In the section of the bill defining the terms used, we find the following:

(21) "Online casino gaming" means (A) slots, blackjack, craps, roulette, baccarat, poker and video poker, bingo, live dealer and other peer-to-peer games and any variations of such games, and (B) any games authorized by the department, conducted over the Internet, including through an Internet web site or a mobile device, through an electronic wagering platform that does not require a bettor to be physically present at a facility;

As we can see, poker is explicitly included in the list of games covered by this bill.

The terms of the compacts allowing for this expansion of real money gaming have already been worked out between the tribes involved and the governor's office.
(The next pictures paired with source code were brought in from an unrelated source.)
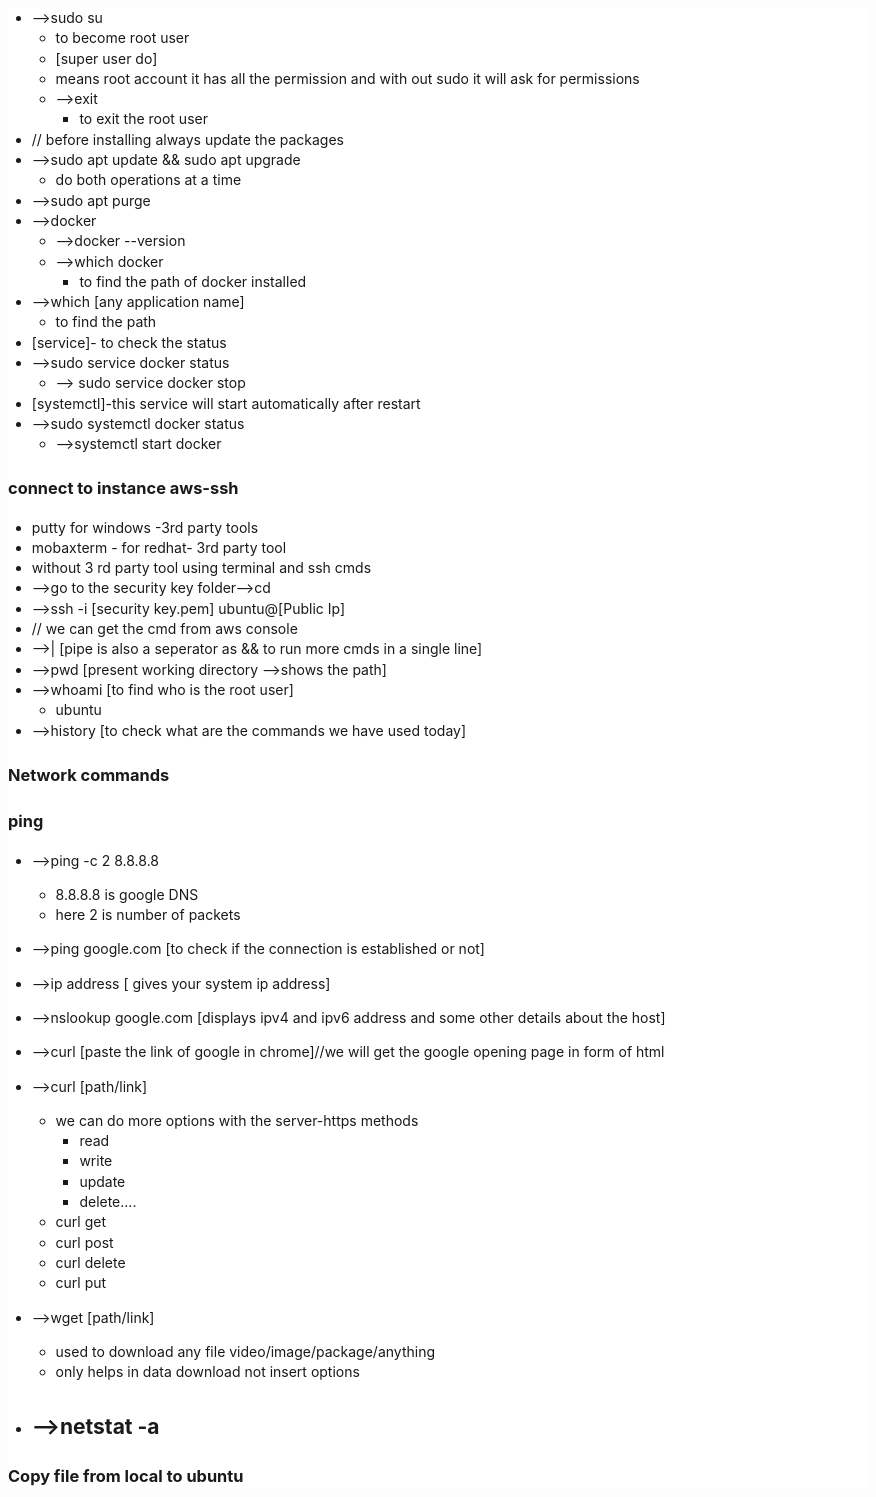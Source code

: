 - -->sudo su
	- to become root user
	- [super user do] 
	- means root account it has all the permission and with out sudo it will ask for permissions
	- -->exit 
		- to exit the root user
- // before installing always update the packages
- -->sudo apt update && sudo apt upgrade 
	- do both operations at a time
- -->sudo apt purge
- -->docker
	- -->docker --version
	- -->which docker
		- to find the path of docker installed
- -->which [any application name] 
	- to find the path
- [service]- to check the status
- -->sudo service docker status
	- --> sudo service docker stop
- [systemctl]-this service will start automatically  after restart
- -->sudo systemctl docker status
	- -->systemctl start docker


### connect to instance aws-ssh
- putty for windows -3rd party tools
- mobaxterm - for redhat- 3rd party tool
- without 3 rd party tool using terminal and ssh cmds
- -->go to the security key folder-->cd 
- -->ssh -i [security key.pem] ubuntu@[Public Ip]
- // we can get the cmd from aws console
- -->| [pipe is also a seperator as && to run more cmds in a single line]
- -->pwd [present working directory -->shows the path]
- -->whoami [to find who is the root user]
	- ubuntu
- -->history [to check what are the commands we have used today]

### Network commands
### ping
- -->ping -c 2 8.8.8.8
	- 8.8.8.8 is google DNS
	- here 2 is number of packets

- -->ping google.com [to check if the connection is established or not]
- -->ip address [ gives your system ip address]
- -->nslookup google.com [displays ipv4 and ipv6 address and some other details about the host]
- -->curl [paste the link of google in chrome]//we will get the google opening page in form of html
- -->curl [path/link]
	- we can do more options with the server-https methods
		- read
		- write 
		- update 
		- delete....
	- curl get
	- curl post
	- curl delete
	- curl put
- -->wget [path/link]
	- used to download any file video/image/package/anything
	- only helps in data download not insert options
- -->netstat -a
	- 
### Copy file from local to ubuntu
However, all of these details require the approval of the federal Bureau of Indian Affairs before actual wagering can take place.

Lottery in for a Piece of the Action

The new gambling bill also grants the ability to hold new types of games to the state lottery. The activities authorized to the Connecticut Lottery Corporation include online sports betting, terrestrial sports betting at up to 15 retail locations, online lottery games, and online keno.

Taxation and Payments

Of course, the State of Connecticut isn't just moving forward with licensed iGaming for lack of anything better to do. The authorities expect to collect their share of the proceeds.

Under the terms of H.B. 6451, sports betting gross gaming revenue will be taxed at a 13.75% rate. Online gaming revenue will face an 18% levy for the first five years after which the operators will have to fork over 20%.

Moreover, both tribes have agreed to contribute $500,000 each per annum toward a fund to tackle problem gaming while the Lottery will hand over $1 million per year.

Shot in the Arm for Lagging State Revenues

With the expansion of gaming across the United States, the two CT tribal casinos have faced stiff competition particularly from Massachusetts, which has opened three casino venues since 2015. Statistics from the Connecticut State Department of Consumer Protection show that the casinos' contribution to the General Fund fell from a peak of $430 million in 2007 to just $255 million in 2019. While the final numbers haven't yet been released for 2020, we can expect that the decline continued particularly in light of the effects of the COVID restrictions and closures that were enacted in that year.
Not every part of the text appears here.